▶ PROBLEM
Starting at the top line, return each entry word for word.
• • • • • • •
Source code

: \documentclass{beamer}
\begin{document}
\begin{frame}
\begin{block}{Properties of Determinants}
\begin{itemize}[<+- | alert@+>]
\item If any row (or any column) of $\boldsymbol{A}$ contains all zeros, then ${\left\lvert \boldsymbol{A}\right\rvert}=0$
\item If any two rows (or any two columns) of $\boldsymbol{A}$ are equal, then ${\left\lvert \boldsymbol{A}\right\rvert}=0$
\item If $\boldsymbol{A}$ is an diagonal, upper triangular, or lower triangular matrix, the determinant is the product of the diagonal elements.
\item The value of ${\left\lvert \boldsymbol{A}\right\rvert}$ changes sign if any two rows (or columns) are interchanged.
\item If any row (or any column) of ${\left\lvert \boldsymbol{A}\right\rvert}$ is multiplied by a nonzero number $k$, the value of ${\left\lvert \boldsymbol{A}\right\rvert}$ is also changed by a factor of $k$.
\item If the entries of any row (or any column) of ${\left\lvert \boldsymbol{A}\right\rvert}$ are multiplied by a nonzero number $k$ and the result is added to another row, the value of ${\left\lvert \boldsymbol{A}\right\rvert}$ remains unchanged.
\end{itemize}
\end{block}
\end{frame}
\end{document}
• • • • • • •
▶ SOLUTION BELOW
Source code

: \documentclass{beamer}
\begin{document}
\begin{frame}
\begin{block}{Properties of Determinants}
\begin{itemize}[<+- | alert@+>]
\item If any row (or any column) of $\boldsymbol{A}$ contains all zeros, then ${\left\lvert \boldsymbol{A}\right\rvert}=0$
\item If any two rows (or any two columns) of $\boldsymbol{A}$ are equal, then ${\left\lvert \boldsymbol{A}\right\rvert}=0$
\item If $\boldsymbol{A}$ is an diagonal, upper triangular, or lower triangular matrix, the determinant is the product of the diagonal elements.
\item The value of ${\left\lvert \boldsymbol{A}\right\rvert}$ changes sign if any two rows (or columns) are interchanged.
\item If any row (or any column) of ${\left\lvert \boldsymbol{A}\right\rvert}$ is multiplied by a nonzero number $k$, the value of ${\left\lvert \boldsymbol{A}\right\rvert}$ is also changed by a factor of $k$.
\item If the entries of any row (or any column) of ${\left\lvert \boldsymbol{A}\right\rvert}$ are multiplied by a nonzero number $k$ and the result is added to another row, the value of ${\left\lvert \boldsymbol{A}\right\rvert}$ remains unchanged.
\end{itemize}
\end{block}
\end{frame}
\end{document}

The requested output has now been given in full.